Check every line below for the string "contailner", and copy the lines that contain it.

--- Supplied records Enclosed Below ---

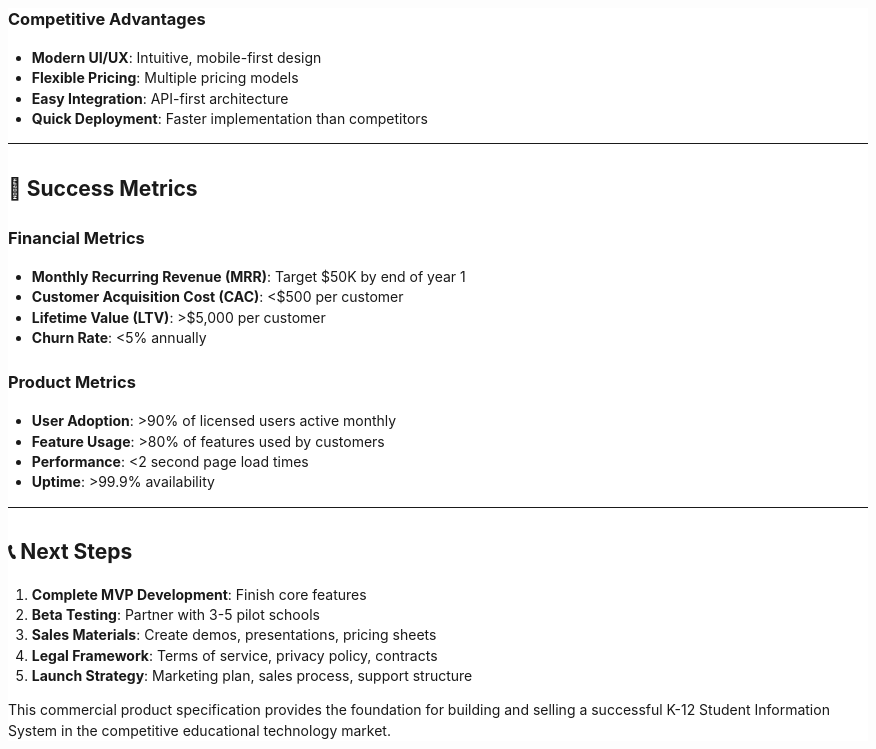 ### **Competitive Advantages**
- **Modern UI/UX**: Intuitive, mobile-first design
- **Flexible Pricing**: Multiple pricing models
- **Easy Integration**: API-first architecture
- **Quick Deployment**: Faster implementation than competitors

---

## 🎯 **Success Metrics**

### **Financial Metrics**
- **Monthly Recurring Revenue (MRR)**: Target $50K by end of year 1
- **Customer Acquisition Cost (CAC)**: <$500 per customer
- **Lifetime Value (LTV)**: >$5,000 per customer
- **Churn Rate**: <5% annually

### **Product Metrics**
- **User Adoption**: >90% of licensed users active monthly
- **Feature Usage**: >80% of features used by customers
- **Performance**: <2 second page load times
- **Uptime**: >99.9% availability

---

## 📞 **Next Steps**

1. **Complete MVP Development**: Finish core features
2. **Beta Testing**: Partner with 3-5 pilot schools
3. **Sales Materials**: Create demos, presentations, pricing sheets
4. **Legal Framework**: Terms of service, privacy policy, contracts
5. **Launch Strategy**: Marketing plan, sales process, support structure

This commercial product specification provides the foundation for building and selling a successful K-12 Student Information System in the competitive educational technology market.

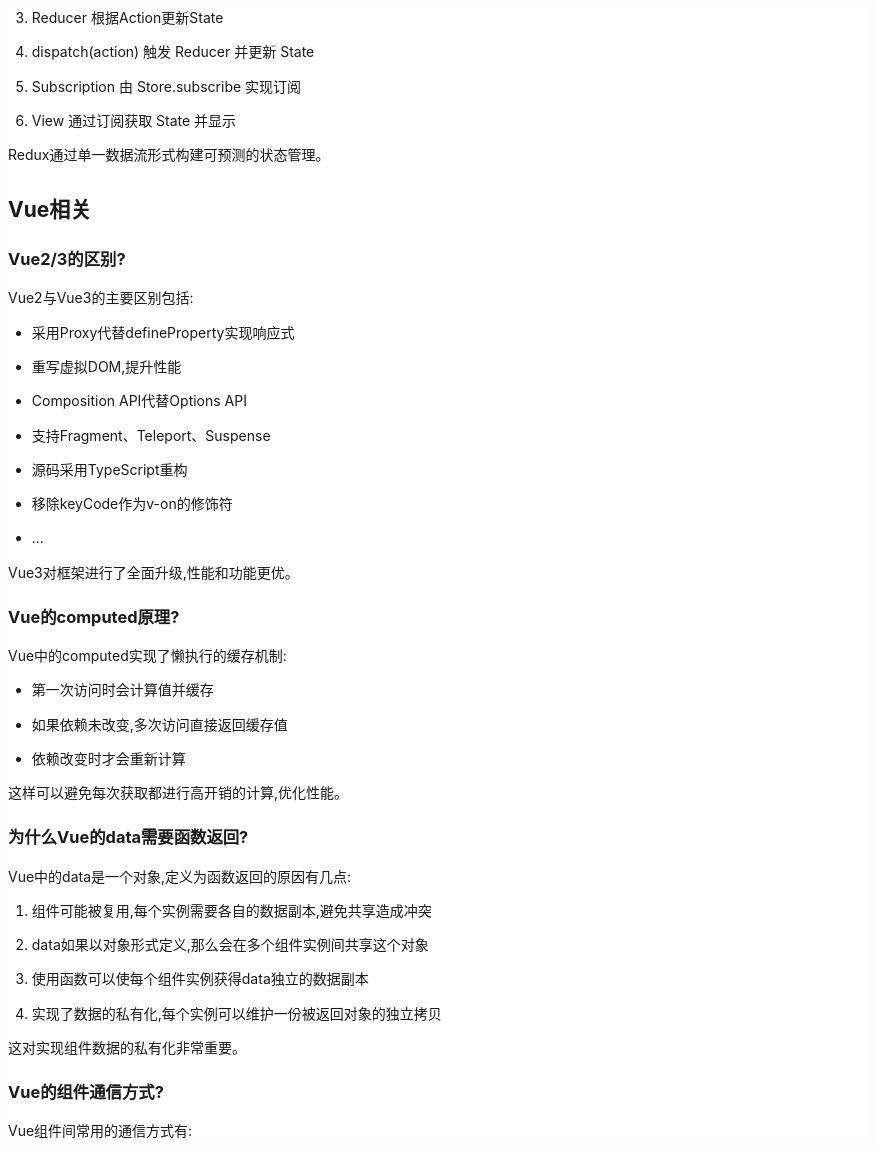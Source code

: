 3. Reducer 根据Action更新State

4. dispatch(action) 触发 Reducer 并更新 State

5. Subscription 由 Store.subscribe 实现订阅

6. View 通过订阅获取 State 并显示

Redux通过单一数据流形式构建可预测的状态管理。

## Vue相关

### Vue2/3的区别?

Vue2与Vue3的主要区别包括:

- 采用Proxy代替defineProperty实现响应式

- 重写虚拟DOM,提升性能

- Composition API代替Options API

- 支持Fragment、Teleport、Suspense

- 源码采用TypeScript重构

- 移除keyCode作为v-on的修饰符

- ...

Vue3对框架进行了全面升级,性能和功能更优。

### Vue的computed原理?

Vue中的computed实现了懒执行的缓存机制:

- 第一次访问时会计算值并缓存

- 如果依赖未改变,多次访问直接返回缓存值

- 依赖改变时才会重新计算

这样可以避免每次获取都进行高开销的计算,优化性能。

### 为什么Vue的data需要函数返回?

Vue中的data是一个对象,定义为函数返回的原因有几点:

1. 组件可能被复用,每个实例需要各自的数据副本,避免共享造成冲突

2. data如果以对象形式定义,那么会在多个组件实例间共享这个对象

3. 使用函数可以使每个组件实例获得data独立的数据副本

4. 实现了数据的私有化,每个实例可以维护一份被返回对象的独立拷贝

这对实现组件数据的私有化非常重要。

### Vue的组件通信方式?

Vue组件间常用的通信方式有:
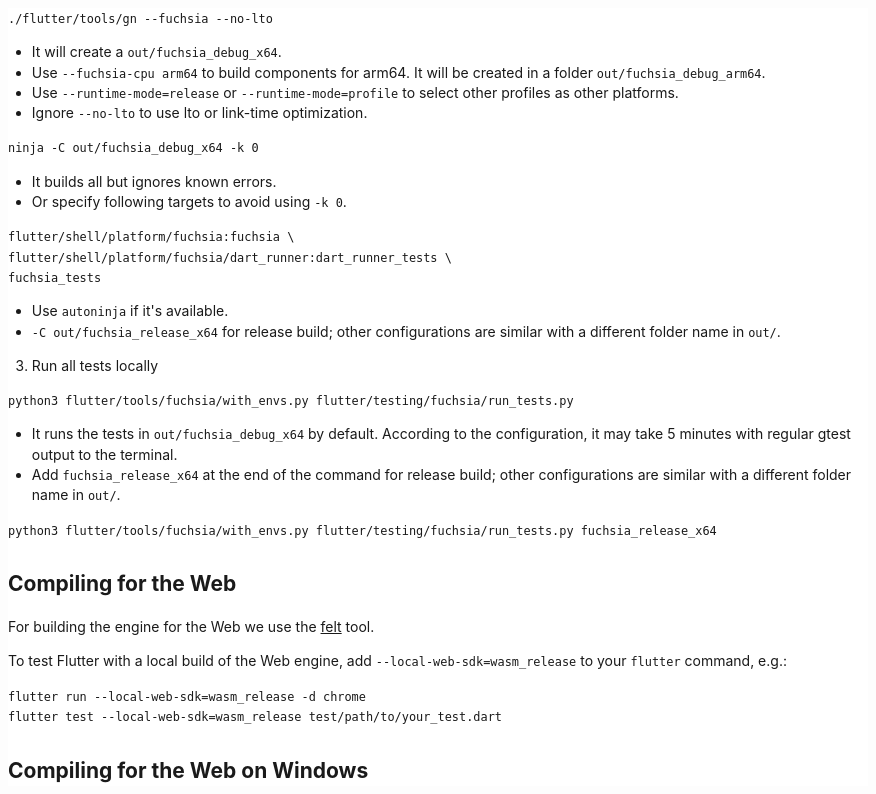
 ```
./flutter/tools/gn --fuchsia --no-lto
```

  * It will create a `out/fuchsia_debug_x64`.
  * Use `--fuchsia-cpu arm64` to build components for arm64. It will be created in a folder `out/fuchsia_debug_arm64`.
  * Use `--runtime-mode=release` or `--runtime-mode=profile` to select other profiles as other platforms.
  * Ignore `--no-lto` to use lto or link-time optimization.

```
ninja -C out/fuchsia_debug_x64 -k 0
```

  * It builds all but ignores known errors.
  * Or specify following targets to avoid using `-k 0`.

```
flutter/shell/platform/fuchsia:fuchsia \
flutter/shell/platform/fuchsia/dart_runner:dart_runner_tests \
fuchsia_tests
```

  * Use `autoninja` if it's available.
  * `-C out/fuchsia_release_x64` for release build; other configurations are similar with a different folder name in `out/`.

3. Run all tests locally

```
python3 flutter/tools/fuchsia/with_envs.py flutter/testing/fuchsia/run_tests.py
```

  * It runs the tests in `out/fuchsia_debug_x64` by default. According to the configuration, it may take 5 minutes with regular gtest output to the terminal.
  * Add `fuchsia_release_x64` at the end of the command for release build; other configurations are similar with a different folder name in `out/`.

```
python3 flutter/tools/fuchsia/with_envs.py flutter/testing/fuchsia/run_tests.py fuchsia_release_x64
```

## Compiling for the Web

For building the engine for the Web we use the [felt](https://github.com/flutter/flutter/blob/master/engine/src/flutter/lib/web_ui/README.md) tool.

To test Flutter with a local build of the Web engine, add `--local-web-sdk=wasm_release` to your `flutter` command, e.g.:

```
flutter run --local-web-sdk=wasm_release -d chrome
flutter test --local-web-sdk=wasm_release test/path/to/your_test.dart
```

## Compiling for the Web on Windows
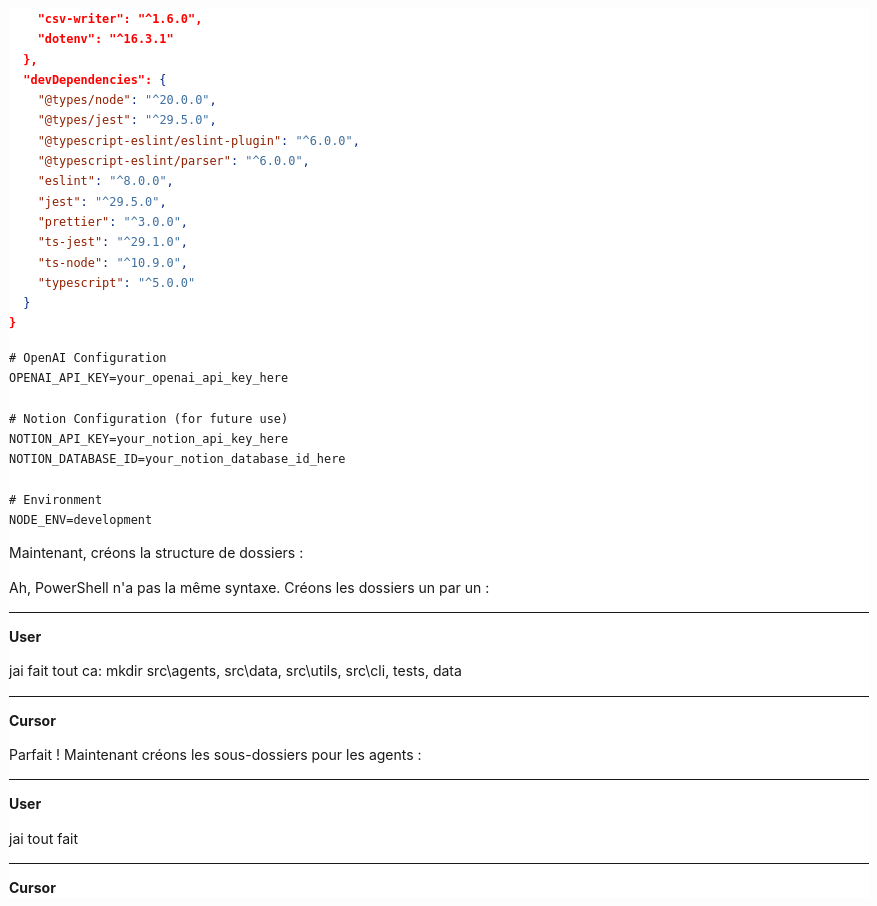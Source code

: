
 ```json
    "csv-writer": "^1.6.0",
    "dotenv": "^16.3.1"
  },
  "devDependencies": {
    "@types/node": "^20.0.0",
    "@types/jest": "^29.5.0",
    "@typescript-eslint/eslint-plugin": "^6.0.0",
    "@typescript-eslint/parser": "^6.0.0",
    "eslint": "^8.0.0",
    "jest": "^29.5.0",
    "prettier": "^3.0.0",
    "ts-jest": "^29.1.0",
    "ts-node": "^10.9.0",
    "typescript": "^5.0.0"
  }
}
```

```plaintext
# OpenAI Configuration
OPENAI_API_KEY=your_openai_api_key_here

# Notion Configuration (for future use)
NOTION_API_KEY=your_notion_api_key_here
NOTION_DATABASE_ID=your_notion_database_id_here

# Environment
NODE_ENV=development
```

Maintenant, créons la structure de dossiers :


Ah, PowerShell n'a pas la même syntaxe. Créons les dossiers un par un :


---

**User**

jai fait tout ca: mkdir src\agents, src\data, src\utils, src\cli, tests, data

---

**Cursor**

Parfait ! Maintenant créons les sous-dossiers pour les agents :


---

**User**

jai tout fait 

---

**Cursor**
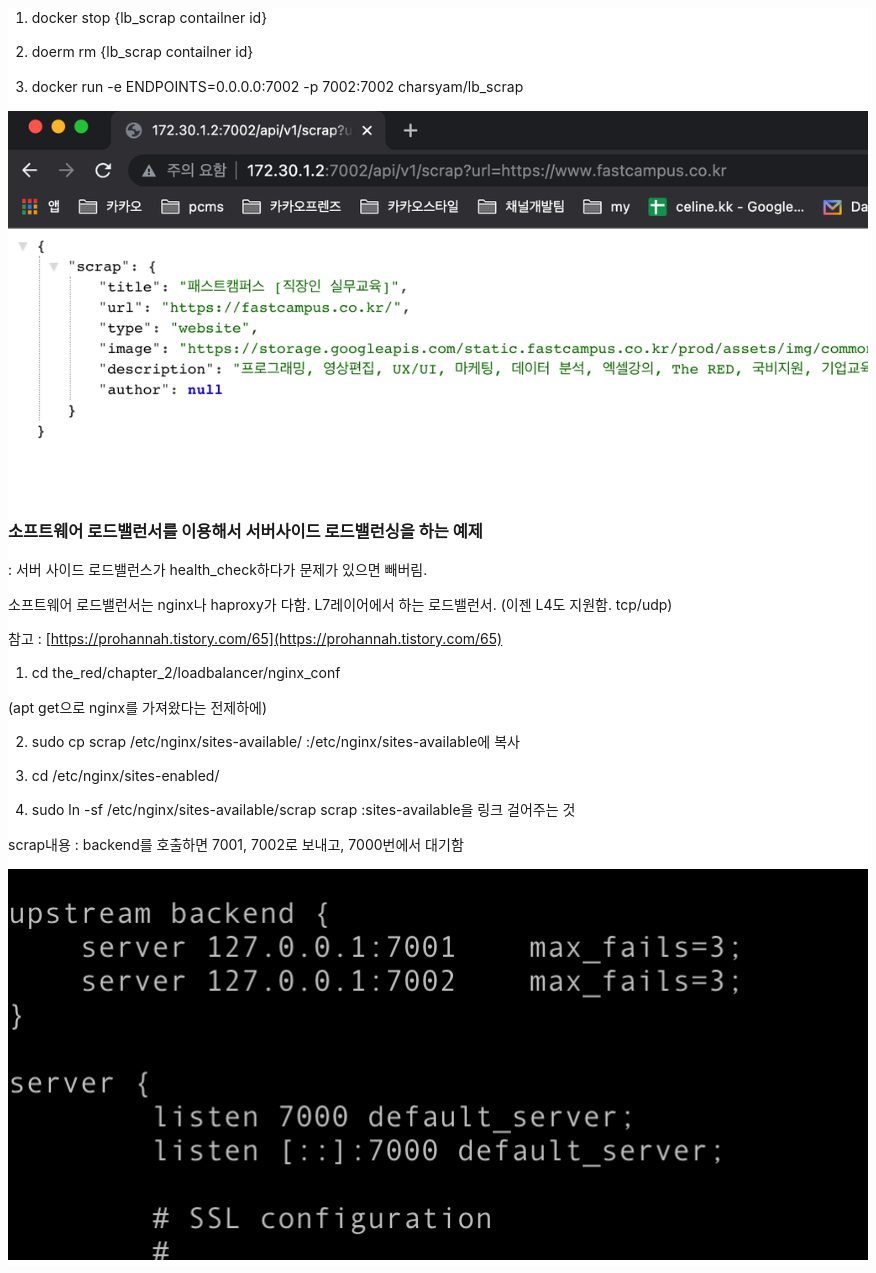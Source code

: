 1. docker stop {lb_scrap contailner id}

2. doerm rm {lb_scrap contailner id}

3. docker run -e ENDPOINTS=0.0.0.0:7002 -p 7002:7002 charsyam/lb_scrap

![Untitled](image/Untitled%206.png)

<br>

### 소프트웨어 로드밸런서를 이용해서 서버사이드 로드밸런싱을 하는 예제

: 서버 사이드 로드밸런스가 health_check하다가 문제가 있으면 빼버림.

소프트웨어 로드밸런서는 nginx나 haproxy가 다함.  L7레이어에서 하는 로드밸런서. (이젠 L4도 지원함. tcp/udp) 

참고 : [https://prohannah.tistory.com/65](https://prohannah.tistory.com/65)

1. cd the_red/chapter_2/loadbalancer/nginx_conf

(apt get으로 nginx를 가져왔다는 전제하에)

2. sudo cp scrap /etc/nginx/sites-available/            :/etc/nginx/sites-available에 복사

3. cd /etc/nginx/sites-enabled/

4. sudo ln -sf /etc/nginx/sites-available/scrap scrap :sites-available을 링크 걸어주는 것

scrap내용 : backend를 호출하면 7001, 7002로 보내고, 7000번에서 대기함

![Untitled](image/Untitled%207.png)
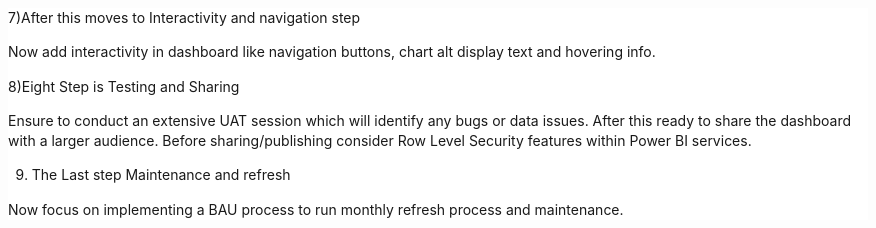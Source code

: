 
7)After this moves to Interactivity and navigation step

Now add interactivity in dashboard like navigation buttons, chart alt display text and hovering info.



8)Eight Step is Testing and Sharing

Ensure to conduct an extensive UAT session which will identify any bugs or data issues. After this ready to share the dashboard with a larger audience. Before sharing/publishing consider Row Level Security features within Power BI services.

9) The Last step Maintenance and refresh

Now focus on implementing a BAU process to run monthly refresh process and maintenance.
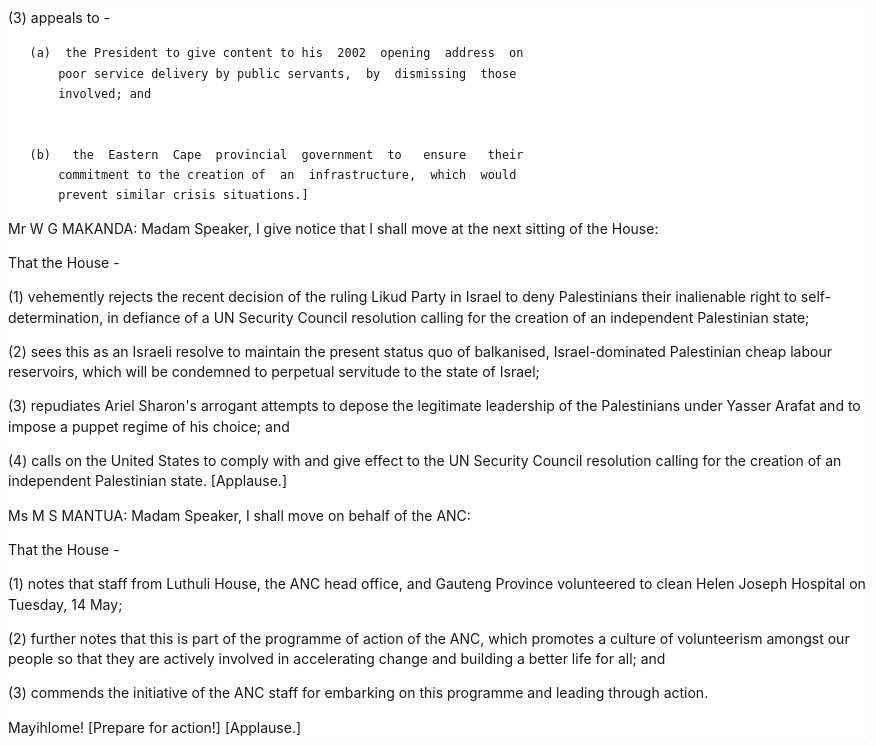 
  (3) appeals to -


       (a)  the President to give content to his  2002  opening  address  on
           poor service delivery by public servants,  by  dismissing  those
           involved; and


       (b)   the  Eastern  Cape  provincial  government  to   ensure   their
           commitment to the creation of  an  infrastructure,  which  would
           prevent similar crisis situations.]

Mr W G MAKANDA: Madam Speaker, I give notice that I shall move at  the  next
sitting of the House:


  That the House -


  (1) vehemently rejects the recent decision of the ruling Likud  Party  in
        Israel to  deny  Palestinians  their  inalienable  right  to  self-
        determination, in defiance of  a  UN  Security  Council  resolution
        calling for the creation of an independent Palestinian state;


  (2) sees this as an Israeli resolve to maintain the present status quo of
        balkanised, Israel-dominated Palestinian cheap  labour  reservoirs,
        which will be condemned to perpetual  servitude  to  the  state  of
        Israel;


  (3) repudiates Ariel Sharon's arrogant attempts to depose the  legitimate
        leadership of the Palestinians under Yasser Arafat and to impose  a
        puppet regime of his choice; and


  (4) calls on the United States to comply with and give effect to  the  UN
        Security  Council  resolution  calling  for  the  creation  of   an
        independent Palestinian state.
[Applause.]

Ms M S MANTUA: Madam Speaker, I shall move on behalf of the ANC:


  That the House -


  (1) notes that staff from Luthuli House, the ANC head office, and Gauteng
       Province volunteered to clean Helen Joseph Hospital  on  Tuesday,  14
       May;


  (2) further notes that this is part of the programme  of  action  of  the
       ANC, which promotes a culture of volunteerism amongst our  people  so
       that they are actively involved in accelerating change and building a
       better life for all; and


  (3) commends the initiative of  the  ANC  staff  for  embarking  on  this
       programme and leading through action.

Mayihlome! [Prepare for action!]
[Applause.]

--- End of Enclosed Supplied records ---

▸ Exercise result:
: 1. docker stop {lb_scrap contailner id}
2. doerm rm {lb_scrap contailner id}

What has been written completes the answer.